**Work to be completed:** Scan the entries for the word "become" and return every line that has it.

**Data:**

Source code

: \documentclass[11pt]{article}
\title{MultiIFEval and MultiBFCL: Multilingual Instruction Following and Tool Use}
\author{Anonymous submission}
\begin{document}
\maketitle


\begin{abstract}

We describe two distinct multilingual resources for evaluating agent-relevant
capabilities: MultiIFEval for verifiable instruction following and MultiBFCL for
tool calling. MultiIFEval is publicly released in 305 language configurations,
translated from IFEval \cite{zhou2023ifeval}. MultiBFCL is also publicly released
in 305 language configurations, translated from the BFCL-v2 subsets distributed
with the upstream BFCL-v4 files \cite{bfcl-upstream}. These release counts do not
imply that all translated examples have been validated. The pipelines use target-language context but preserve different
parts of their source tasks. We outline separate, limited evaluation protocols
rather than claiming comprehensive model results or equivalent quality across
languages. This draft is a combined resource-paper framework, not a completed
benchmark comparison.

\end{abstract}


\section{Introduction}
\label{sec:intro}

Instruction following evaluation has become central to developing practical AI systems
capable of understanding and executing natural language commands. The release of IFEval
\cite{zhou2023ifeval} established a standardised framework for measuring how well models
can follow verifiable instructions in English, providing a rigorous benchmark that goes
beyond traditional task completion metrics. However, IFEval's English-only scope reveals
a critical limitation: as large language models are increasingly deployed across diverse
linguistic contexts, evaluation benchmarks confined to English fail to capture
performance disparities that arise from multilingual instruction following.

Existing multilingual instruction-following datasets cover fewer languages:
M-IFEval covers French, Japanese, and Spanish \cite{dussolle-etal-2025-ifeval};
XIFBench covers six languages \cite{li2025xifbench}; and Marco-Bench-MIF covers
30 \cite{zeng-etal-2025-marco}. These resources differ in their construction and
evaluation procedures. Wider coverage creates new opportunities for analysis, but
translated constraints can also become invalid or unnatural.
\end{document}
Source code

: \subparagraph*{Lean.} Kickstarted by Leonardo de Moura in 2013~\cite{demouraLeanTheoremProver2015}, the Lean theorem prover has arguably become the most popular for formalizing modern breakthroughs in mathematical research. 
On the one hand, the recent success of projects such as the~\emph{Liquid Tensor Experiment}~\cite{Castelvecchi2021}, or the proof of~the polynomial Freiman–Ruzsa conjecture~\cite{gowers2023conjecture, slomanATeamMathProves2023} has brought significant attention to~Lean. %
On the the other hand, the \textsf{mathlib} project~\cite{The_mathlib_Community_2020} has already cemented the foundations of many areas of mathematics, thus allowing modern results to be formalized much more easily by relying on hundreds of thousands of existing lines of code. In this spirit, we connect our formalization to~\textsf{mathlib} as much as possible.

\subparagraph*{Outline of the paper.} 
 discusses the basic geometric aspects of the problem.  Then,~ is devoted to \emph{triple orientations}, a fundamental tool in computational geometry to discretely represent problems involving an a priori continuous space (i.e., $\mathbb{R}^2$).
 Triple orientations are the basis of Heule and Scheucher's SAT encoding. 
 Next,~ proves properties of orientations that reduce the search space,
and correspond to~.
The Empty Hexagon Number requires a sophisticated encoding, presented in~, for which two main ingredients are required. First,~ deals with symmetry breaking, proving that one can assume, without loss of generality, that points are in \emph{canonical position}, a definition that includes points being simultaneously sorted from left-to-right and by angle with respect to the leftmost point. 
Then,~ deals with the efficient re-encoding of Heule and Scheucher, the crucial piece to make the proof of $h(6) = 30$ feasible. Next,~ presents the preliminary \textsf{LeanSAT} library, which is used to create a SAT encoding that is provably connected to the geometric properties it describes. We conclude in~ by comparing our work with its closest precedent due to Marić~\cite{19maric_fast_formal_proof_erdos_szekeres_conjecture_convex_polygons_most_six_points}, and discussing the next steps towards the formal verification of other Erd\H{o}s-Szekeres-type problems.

...

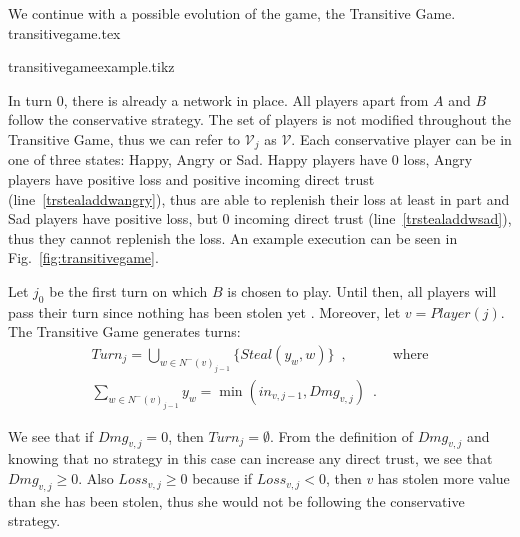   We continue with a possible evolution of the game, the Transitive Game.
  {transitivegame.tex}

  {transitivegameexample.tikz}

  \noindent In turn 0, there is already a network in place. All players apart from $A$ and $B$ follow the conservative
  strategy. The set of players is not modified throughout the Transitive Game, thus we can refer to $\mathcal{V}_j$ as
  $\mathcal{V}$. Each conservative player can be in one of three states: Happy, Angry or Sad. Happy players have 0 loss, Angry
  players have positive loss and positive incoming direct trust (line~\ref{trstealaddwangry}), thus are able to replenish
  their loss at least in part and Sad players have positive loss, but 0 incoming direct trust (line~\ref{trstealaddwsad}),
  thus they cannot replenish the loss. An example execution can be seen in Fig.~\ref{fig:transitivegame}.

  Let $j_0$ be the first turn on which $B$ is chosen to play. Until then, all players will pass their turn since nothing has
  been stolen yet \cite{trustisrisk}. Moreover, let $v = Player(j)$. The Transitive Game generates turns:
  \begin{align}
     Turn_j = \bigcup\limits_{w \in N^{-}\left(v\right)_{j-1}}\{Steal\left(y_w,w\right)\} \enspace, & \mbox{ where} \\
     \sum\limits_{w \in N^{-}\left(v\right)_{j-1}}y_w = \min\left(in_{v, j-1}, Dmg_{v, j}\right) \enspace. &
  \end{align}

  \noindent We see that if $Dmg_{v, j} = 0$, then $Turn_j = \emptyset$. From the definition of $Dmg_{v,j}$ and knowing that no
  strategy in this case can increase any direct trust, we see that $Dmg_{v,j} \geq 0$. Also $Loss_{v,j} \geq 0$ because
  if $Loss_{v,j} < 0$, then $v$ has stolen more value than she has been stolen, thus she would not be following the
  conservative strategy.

**Output below:**
Instruction following evaluation has become central to developing practical AI systems
translated constraints can also become invalid or unnatural.
: \subparagraph*{Lean.} Kickstarted by Leonardo de Moura in 2013~\cite{demouraLeanTheoremProver2015}, the Lean theorem prover has arguably become the most popular for formalizing modern breakthroughs in mathematical research. 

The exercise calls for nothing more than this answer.